• **Work instructions**:
Start at the line below containing "14. [重庆一高校学生为防" and stop at the line containing "18. [黑石同意以 30.5 亿美元收购 SOHO". Repeat every line of that stretch exactly, and nothing outside it.

• **Task material**:
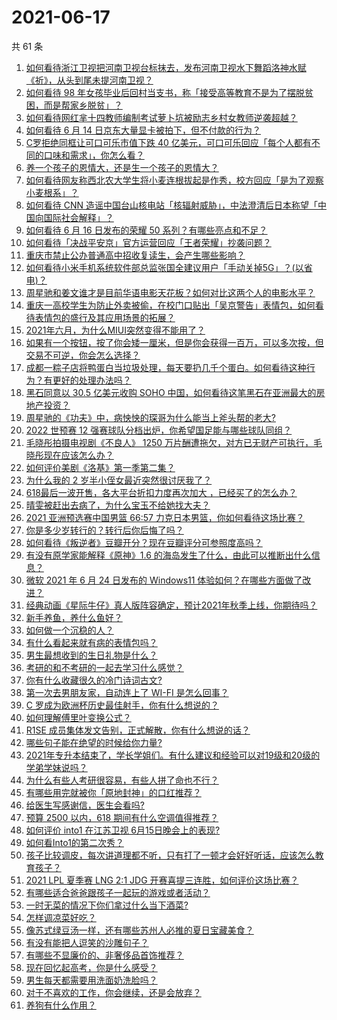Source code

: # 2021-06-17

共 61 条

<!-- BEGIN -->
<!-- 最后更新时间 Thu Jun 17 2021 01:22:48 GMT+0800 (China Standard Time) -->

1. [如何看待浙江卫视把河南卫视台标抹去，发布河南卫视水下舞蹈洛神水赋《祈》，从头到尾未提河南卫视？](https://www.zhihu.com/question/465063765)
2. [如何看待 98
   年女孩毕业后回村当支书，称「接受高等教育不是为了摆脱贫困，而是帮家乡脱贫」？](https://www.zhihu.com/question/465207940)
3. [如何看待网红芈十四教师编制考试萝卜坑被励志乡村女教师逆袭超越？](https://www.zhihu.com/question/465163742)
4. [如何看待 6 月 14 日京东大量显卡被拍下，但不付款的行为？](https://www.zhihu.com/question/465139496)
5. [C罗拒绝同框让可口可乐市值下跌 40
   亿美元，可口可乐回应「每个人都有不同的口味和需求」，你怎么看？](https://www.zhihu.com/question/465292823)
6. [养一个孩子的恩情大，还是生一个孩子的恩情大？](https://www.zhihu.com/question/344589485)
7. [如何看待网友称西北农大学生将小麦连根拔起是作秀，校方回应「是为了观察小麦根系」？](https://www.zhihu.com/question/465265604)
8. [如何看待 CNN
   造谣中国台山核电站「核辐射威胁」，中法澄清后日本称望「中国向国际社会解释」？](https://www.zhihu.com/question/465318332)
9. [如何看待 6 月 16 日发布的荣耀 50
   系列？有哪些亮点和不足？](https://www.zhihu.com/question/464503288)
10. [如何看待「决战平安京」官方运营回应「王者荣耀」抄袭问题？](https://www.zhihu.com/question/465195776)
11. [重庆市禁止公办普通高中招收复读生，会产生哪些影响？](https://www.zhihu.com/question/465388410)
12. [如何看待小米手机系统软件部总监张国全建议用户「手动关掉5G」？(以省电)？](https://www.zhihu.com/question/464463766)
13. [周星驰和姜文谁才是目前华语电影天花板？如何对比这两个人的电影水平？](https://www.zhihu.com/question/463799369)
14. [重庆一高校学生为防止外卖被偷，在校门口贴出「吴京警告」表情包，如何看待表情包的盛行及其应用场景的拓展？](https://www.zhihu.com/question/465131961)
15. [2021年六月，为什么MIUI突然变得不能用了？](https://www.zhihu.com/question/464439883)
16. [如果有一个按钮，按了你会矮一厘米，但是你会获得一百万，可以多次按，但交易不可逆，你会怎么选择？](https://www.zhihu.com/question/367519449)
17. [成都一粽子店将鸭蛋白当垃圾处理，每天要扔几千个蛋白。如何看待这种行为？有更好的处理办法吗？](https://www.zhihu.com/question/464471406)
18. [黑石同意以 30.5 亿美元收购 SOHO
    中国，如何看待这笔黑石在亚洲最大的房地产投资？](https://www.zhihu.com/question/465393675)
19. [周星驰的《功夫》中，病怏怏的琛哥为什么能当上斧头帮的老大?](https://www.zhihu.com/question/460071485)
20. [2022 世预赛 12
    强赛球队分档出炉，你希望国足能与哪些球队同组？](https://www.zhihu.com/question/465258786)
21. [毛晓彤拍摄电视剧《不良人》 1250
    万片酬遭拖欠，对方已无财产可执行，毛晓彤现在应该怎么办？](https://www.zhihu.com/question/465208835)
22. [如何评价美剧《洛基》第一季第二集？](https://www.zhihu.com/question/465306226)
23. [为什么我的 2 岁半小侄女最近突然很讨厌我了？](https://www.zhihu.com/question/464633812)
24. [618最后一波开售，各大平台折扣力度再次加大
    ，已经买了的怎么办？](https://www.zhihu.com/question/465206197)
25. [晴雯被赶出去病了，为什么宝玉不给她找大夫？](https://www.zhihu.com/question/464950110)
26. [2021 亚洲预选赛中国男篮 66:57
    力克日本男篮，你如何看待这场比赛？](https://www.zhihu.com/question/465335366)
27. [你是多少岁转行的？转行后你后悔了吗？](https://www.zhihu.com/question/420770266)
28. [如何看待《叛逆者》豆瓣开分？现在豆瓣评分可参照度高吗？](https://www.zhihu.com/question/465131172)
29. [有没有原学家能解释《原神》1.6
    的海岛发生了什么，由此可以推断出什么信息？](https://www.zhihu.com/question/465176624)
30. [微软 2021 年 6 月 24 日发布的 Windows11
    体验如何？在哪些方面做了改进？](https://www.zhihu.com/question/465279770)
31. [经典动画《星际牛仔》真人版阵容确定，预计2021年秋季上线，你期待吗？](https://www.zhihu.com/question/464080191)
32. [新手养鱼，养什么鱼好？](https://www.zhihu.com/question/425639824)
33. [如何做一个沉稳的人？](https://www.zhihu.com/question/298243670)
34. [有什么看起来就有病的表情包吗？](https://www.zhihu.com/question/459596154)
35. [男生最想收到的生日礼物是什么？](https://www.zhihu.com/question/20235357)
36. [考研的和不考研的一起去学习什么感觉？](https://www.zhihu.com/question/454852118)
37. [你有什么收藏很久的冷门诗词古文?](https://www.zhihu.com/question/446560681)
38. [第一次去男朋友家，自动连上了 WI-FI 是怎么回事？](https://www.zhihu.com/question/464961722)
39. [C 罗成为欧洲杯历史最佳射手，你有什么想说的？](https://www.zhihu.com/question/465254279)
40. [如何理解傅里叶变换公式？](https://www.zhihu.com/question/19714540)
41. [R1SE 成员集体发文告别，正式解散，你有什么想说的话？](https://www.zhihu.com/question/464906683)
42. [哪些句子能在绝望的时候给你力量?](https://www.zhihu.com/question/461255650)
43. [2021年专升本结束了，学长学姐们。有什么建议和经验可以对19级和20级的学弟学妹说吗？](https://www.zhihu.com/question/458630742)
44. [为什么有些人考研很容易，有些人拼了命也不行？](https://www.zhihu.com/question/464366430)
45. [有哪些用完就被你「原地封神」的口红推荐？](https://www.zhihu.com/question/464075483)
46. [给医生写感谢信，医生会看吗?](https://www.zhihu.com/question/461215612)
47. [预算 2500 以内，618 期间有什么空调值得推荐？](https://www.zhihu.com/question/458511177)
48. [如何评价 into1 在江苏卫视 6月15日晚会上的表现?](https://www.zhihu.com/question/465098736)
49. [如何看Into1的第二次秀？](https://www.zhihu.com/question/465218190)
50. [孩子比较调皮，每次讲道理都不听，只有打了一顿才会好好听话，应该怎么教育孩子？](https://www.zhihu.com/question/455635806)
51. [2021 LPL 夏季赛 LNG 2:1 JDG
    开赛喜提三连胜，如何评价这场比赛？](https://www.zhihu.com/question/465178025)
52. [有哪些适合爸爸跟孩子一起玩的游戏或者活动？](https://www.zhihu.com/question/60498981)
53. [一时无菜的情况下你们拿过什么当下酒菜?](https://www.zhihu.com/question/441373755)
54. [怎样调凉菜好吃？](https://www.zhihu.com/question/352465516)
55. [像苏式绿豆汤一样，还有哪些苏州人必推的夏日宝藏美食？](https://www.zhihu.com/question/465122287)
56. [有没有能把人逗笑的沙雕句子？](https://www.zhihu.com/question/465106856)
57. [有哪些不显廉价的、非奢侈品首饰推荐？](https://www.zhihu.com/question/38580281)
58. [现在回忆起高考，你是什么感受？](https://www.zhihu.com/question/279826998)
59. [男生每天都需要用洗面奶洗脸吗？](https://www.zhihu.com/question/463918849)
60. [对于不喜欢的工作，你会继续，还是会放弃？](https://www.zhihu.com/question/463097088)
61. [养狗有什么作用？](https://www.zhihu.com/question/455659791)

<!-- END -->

* * *

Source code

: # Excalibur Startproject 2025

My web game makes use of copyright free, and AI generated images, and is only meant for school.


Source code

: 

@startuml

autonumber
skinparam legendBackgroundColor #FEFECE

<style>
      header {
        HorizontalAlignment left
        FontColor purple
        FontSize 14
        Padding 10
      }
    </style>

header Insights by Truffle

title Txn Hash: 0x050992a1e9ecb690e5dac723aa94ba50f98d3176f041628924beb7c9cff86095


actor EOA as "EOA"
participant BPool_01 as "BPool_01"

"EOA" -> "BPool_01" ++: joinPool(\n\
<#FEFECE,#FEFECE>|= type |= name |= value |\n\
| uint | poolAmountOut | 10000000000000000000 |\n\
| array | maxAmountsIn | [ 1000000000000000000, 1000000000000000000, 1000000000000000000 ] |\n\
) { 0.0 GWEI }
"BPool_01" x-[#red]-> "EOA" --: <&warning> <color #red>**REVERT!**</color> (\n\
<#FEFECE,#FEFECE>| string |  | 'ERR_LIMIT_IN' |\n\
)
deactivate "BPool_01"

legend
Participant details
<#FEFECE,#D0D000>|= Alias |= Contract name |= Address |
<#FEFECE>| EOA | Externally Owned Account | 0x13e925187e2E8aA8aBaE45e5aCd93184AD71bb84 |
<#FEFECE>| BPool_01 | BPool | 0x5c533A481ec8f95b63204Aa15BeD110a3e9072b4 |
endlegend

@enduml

* * *

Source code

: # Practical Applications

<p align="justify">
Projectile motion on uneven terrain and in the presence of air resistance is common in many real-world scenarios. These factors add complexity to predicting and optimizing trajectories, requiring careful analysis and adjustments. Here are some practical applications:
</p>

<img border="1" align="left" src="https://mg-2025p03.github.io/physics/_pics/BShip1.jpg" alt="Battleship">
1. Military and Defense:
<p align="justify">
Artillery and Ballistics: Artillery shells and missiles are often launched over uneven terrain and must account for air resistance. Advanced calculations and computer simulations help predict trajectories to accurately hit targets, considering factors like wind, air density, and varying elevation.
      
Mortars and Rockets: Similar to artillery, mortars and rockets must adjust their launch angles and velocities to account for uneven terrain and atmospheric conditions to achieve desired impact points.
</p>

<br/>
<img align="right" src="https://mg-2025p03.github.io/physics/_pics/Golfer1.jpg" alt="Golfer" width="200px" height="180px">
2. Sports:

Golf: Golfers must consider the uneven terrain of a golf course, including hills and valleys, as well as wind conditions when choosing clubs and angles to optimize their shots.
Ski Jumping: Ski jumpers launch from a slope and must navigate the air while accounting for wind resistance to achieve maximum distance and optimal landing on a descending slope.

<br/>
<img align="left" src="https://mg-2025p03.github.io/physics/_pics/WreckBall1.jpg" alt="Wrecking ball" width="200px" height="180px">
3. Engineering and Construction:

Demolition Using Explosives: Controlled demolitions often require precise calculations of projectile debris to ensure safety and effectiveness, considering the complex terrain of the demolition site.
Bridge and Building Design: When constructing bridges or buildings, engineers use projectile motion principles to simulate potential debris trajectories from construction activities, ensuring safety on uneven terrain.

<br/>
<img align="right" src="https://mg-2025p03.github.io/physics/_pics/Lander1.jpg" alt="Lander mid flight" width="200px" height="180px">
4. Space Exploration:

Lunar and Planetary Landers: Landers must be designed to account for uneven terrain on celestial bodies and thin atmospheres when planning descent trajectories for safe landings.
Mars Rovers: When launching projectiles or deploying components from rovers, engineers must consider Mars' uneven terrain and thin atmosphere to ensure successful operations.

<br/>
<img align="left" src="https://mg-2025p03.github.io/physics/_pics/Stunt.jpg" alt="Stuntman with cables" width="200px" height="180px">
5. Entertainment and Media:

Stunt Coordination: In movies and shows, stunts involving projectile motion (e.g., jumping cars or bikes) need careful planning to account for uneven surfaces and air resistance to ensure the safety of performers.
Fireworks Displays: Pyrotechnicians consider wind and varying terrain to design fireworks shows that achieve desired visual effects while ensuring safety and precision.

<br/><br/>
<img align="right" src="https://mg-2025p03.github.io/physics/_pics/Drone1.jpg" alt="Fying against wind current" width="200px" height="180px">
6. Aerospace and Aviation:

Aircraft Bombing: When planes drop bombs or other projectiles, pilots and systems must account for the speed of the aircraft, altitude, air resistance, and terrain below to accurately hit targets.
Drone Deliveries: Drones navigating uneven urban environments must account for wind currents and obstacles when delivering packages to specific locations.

• **Expected answer**:
14. [重庆一高校学生为防止外卖被偷，在校门口贴出「吴京警告」表情包，如何看待表情包的盛行及其应用场景的拓展？](https://www.zhihu.com/question/465131961)
15. [2021年六月，为什么MIUI突然变得不能用了？](https://www.zhihu.com/question/464439883)
16. [如果有一个按钮，按了你会矮一厘米，但是你会获得一百万，可以多次按，但交易不可逆，你会怎么选择？](https://www.zhihu.com/question/367519449)
17. [成都一粽子店将鸭蛋白当垃圾处理，每天要扔几千个蛋白。如何看待这种行为？有更好的处理办法吗？](https://www.zhihu.com/question/464471406)
18. [黑石同意以 30.5 亿美元收购 SOHO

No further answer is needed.